Suppose that $(x_n)$ converges to $a$. By the Bolzano-Weierstrass theorem, we know that the sequence $(f(x_n))$ must have a monotone subsequence $(f(x_{n_j}))$.

Further, $(f(x_{n_j}))$ must be bounded: taking $\epsilon=1$, there exists $\delta>0$ so that $\lvert x-a\rvert<\delta$ and $\lvert y-a\rvert<\delta$ implies $\lvert f(x)-f(y)\rvert<1$; in particular, for all $x\in(a-\delta,a+\delta)$ we have $\lvert f(x)-f(a+\frac{\delta}{2})\rvert<1$, which implies $$ \lvert f(x)\rvert<\lvert f(a+\tfrac{\delta}{2})\rvert+1\text{ for all }x\in(a-\delta,a+\delta); $$ since $x_{n_j}$ is eventually contained in $(a-\delta,a+\delta)$, the sequence $(f(x_{n_j}))$ is then bounded.

So, $(f(x_{n_j}))$ is bounded and monotone, and therefore converges to some $L$. We claim that $(f(x_n))$ must converge to $L$ as well.

Let $\epsilon>0$ be given.
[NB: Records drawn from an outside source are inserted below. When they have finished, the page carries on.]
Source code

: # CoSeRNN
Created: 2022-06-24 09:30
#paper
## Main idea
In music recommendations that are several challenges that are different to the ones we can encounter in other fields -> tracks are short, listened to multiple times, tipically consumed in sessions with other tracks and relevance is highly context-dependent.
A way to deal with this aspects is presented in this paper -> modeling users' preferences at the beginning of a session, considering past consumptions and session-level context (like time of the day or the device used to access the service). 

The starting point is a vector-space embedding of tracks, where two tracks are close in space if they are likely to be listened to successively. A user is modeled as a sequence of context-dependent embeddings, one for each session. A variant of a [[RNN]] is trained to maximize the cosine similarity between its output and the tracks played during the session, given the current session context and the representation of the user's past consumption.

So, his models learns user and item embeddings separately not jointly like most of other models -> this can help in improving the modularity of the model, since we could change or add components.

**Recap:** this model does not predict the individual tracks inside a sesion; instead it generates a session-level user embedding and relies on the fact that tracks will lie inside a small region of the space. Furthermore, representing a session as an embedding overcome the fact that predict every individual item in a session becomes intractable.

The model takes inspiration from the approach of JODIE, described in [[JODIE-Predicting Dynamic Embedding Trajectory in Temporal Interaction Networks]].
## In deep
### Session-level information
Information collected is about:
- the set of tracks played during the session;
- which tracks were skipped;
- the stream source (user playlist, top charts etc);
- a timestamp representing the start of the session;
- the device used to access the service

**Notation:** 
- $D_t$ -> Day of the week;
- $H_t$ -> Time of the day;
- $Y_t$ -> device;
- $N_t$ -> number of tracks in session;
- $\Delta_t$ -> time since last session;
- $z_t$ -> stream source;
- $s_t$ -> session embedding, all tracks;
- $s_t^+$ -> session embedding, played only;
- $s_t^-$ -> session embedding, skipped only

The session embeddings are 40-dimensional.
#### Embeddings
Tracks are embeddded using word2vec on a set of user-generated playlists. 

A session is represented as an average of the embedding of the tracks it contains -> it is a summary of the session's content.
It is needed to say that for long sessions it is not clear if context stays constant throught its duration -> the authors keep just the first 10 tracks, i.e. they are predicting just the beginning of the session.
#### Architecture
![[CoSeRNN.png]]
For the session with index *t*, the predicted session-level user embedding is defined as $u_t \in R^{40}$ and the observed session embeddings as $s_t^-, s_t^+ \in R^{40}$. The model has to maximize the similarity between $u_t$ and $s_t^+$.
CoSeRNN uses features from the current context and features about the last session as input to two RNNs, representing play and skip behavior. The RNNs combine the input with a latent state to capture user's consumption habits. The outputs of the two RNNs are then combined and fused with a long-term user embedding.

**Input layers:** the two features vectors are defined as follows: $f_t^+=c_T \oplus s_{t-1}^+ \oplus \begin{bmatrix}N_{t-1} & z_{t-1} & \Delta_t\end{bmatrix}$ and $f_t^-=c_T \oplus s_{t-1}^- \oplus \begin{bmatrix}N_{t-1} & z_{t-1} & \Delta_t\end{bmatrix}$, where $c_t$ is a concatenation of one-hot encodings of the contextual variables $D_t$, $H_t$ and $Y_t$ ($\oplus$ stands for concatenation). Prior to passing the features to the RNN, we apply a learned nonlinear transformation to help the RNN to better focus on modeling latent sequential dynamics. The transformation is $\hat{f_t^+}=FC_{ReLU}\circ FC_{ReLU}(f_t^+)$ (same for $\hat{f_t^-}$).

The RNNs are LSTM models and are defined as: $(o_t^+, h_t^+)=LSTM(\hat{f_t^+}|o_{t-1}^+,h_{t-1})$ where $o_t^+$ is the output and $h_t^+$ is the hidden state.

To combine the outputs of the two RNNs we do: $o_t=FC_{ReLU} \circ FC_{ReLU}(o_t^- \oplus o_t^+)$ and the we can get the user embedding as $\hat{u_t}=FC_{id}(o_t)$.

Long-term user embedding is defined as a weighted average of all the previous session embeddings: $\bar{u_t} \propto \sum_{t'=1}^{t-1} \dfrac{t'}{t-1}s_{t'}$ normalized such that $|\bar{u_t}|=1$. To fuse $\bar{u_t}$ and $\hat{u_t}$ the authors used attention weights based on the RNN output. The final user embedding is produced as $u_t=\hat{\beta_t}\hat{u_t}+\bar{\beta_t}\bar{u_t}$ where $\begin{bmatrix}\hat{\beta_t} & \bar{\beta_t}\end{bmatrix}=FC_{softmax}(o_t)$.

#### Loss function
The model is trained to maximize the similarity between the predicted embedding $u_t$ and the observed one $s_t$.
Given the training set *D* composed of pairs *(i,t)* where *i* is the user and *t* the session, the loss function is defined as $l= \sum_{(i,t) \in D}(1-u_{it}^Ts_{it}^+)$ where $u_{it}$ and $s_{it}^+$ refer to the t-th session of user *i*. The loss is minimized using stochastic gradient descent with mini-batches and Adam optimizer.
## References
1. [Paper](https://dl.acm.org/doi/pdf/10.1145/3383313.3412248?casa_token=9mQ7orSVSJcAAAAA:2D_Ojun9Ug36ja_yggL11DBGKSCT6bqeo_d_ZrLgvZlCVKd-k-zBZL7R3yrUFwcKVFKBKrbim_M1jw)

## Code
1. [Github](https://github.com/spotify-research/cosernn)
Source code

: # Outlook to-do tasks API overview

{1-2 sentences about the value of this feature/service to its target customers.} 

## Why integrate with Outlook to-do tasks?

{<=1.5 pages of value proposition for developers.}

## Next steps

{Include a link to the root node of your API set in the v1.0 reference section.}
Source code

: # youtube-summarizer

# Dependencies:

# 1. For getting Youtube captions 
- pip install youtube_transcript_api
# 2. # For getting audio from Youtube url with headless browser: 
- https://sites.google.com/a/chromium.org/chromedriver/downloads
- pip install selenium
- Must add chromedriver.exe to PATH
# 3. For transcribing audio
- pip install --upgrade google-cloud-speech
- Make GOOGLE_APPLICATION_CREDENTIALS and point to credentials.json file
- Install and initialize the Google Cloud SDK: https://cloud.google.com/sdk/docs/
By assumption, there exists $\delta>0$ such that $0<\lvert x-a\rvert<\delta$ and $0<\lvert y-a\rvert<\delta$ implies $\lvert f(x)-f(y)\rvert<\frac{\epsilon}{2}$. Because $x_n\rightarrow a$, there exists $N\in\mathbb{N}$ so that $n>N$ implies $\lvert x_n-a\rvert<\delta$. Because $x_{n_j}\rightarrow a$ and $f(x_{n_j})\rightarrow L$, there exists $J\in\mathbb{N}$ such that $\lvert x_{n_J}-a\rvert<\delta$ and $\lvert f(x_{n_J})-L\rvert<\frac{\epsilon}{2}$.

Then for $n>N$, $$ \lvert f(x_n)-L\rvert\leq\lvert f(x_n)-f(x_{n_J})\rvert+\lvert f(x_{n_J})-L\rvert<\epsilon. $$ So, $f(x_n)\rightarrow L$, as claimed.

Solution 2:

Let $(X, d_X)$ and $(Y, d_Y)$ be metric spaces and $f:X \setminus a \to Y$ ($a$ could be in the domain of $f$, but doesn't need to be).
Let $a \in X$ be a limit point of X. Then there is at least one sequence $(a_i)$ of points of X distinct from $a$ converging to $a$, and the sequence is in the domain of $f$.
Let $Y$ be complete so that all Cauchy sequences have a limit point in Y.
Note that for a real function $f: \mathbb R \to \mathbb R$ with the modulus metric $|.|$ these conditions are satisfied, as all points are limit points and $\mathbb R $ is complete.

$f$ having a limit $L$ at $a$ is defined as the function $g$ being continuous at $a$ where $g(a) = L$ and $g(x \ne a) = f(x)$.

In a metric space continuity is equivalent to sequential continuity, i.e. "$g$ is continuous at $a$" is equivalent to "for all sequences $(a_i)$ (of which we have at least one) which converge to $a$ then $g(a_i)$ converges to $g(a)$".

Proof:

(1) We take that given $\epsilon$ there exists $\delta$ such that for $d_X(a, x_1), d_X(a, x_2) < \delta$ then $d_Y(f(x_1), f(x_2)) < \epsilon$.

Let $A = (a_i)$ be a sequence in $X$ converging to $a$.
Then there is $N_A$ such that for $i > N_A$ we have $d_X(a, a_i) < \delta$.
Then let $i, j > N_A$, so by (1), $d_Y(f(a_i), f(a_j)) < \epsilon$ which is the condition that $(f(a_i))$ is a Cauchy sequence in $Y$.
Since $Y$ is complete then the sequence $(f(a_i))$ has a limit in $Y$ say $L$ and we define $g(a) = L$.

It remains to show that for any other sequence $(b_i)$ which converges to $a$ then $(f(b_i))$ converges to the same limit $L$.
Let $N_B$ be such that for $k > N_B$ we have $d_X(a, b_k) < \delta$
Since $(f(a_i))$ converges to $ L$ we can find $N$ such that for $i > N$ we have $d_Y(L, f(a_i)) < \epsilon$
Then let $M = $max$(N, N_A, N_B)$ and for $i, k > N$ we have $d_Y(f(a_i), f(b_k)) < \epsilon$ and $d_Y(L, f(a_i)) < \epsilon$
So by triangle inequality, $d_Y(L, f(b_i)) \le d_Y(L, f(a_i)) + d_Y(f(a_i), f(b_k)) = 2\epsilon$
I.e. $(f(b_i))$ converges to the same limit $L$.

So the function $g$ is sequentially continuous at $a \in X$ and therefore continuous which defines $L$ as the limit of $f$ at $a$.